FBI Director James Comey © Gary Cameron
FBI Director James Comey has told Congress that a new investigation by his agency of Hillary Clinton's private email server has not unearthed any information that would warrant any charges being brought against the Democratic candidate.

Saying that his team "has been working around the clock," studying emails on a laptop belonging to the husband of an aide of Hillary Clinton's, Comey claimed the review of the additional material "from a device obtained in connection with an unrelated criminal investigation" did not change the investigators' previous conclusion regarding Clinton's email practices.

In July, the FBI said no charges were warranted in the case of the former secretary of state concerning her use of a private email server.

[We] have not changed our conclusions that we expressed in July with respect to Secretary Clinton," Comey wrote in his letter on Sunday.

Since late October, the FBI director has found himself in hot water following his announcement of new "appropriate investigative steps" in the months-long investigation into Clinton’s use of a private server while she served as America's secretary of state.

The FBI then obtained a search warrant that allowed it to scour through some 650,000 emails discovered on a laptop belonging to ex-Congressman Anthony Weiner and apparently also used by his wife, Clinton’s closest aide, Huma Abedin.

Reps & Dems square off over emails review

Commenting on the announcement that there would be no charges, Clinton's campaign spokeswoman Jennifer Palmieri told reporters they were "glad that this matter is resolved."

Earlier Sunday, the chairman of Clinton's campaign, John Podesta, accused the FBI chief of revealing the new investigation in the first place by calling it a "mistake."

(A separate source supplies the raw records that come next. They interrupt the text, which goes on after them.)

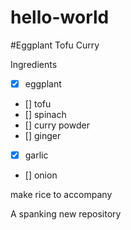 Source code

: hello-world
===========

#Eggplant Tofu Curry

Ingredients
- [x] eggplant
- [] tofu
- [] spinach
- [] curry powder
- [] ginger
- [x] garlic
- [] onion

make rice to accompany 

A spanking new repository
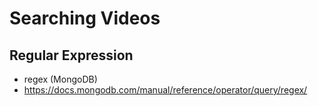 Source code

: # Searching Videos

## Regular Expression

- regex (MongoDB)
- https://docs.mongodb.com/manual/reference/operator/query/regex/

READ MORE: 'Leakers should shut up': Podesta slams FBI probe into Hillary's emails

"I think the men and women of the FBI are doing a tremendous job out here across the country, but the leakers should shut up," Podesta said in an interview with NBC News' Meet the Press.

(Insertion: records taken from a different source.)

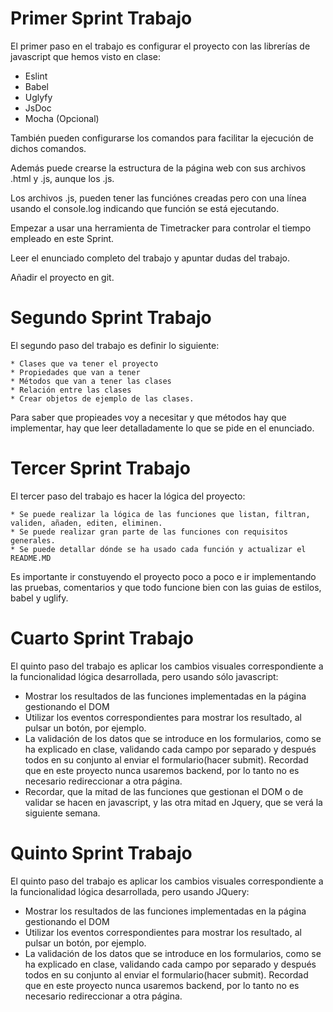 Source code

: # Primer Sprint Trabajo

El primer paso en el trabajo es configurar el proyecto con las librerías de javascript que hemos visto en clase:

   * Eslint
   * Babel
   * Uglyfy
   * JsDoc
   * Mocha (Opcional)

También pueden configurarse los comandos para facilitar la ejecución de dichos comandos.

Además puede crearse la estructura de la página web con sus archivos .html y .js, aunque los .js.

Los archivos .js, pueden tener las funciónes creadas pero con una línea usando el console.log indicando que función se está ejecutando.

Empezar a usar una herramienta de Timetracker para controlar el tiempo empleado en este Sprint.

Leer el enunciado completo del trabajo y apuntar dudas del trabajo.

Añadir el proyecto en git.
# Segundo Sprint Trabajo

El segundo paso del trabajo es definir lo siguiente:

	* Clases que va tener el proyecto
	* Propiedades que van a tener
	* Métodos que van a tener las clases
	* Relación entre las clases
	* Crear objetos de ejemplo de las clases.

Para saber que propieades voy a necesitar y que métodos hay que implementar, hay que leer detalladamente lo que se pide en el enunciado.

# Tercer Sprint Trabajo

El tercer paso del trabajo es hacer la lógica del proyecto:

	* Se puede realizar la lógica de las funciones que listan, filtran, validen, añaden, editen, eliminen.
	* Se puede realizar gran parte de las funciones con requisitos generales.
	* Se puede detallar dónde se ha usado cada función y actualizar el README.MD

Es importante ir constuyendo el proyecto poco a poco e ir implementando las pruebas, comentarios y que todo funcione bien con las guias de estilos, babel y uglify.
# Cuarto Sprint Trabajo

El quinto paso del trabajo es aplicar los cambios visuales correspondiente a la funcionalidad lógica desarrollada, pero usando sólo javascript:

* Mostrar los resultados de las funciones implementadas en la página gestionando el DOM
* Utilizar los eventos correspondientes para mostrar los resultado, al pulsar un botón, por ejemplo.
* La validación de los datos que se introduce en los formularios, como se ha explicado en clase, validando cada campo por separado y después todos en su conjunto al enviar el formulario(hacer submit). Recordad que en este proyecto nunca usaremos backend, por lo tanto no es necesario redireccionar a otra página.
* Recordar, que la mitad de las funciones que gestionan el DOM o de validar se hacen en javascript, y las otra mitad en Jquery, que se verá la siguiente semana.
# Quinto Sprint Trabajo

El quinto paso del trabajo es aplicar los cambios visuales correspondiente a la funcionalidad lógica desarrollada, pero usando JQuery:

* Mostrar los resultados de las funciones implementadas en la página gestionando el DOM
* Utilizar los eventos correspondientes para mostrar los resultado, al pulsar un botón, por ejemplo.
* La validación de los datos que se introduce en los formularios, como se ha explicado en clase, validando cada campo por separado y después todos en su conjunto al enviar el formulario(hacer submit). Recordad que en este proyecto nunca usaremos backend, por lo tanto no es necesario redireccionar a otra página.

House of Representatives Democratic leader Nancy Pelosi described the FBI letter as “a clean bill of health,” adding that it should “finally close the door on this Republicans sideshow.”

Meanwhile, Dianne Feinstein, senior Democratic Senator representing California, said that the FBI’s decision to reopen an investigation into the scandal in late October “has unfairly hurt the campaign of one candidate and changed the tenor of this election.”

However, Republican presidential nominee Donald Trump’s campaign and the Republican National Committee (RNC) remained unfazed by the announcement, saying that the latest review does not change the fact that classified information was “placed at risk.”

Trump’s campaign manager Kellyanne Conway pointed out that despite the clearance given by the FBI to Clinton, the agency has not changed its previous conclusions.

“This means she still was reckless and careless, still lied about classified info,” she tweeted.

The RNC chairman Reince Priebus said in a statement that findings from the FBI’s criminal probe into Clinton’s use of private email server showed “a damning and unprecedented indictment of her judgment,” adding that the FBI investigation proved that she “placed highly classified information at risk and repeatedly lied to the American people.”

Commenting on the FBI director’s letter, House of Representatives Speaker Paul Ryan also said that Clinton “put our nation’s secrets at risk and in doing so compromised our national security,” citing the “undisputed finding” of the FBI’s probe.

Another prominent Republican, former House Speaker Newt Gingrich, alleged that Comey had given in to “enormous political pressure” by releasing the letter days ahead of the vote.

“The destruction of James Comey by political pressure is painful to watch,” he tweeted.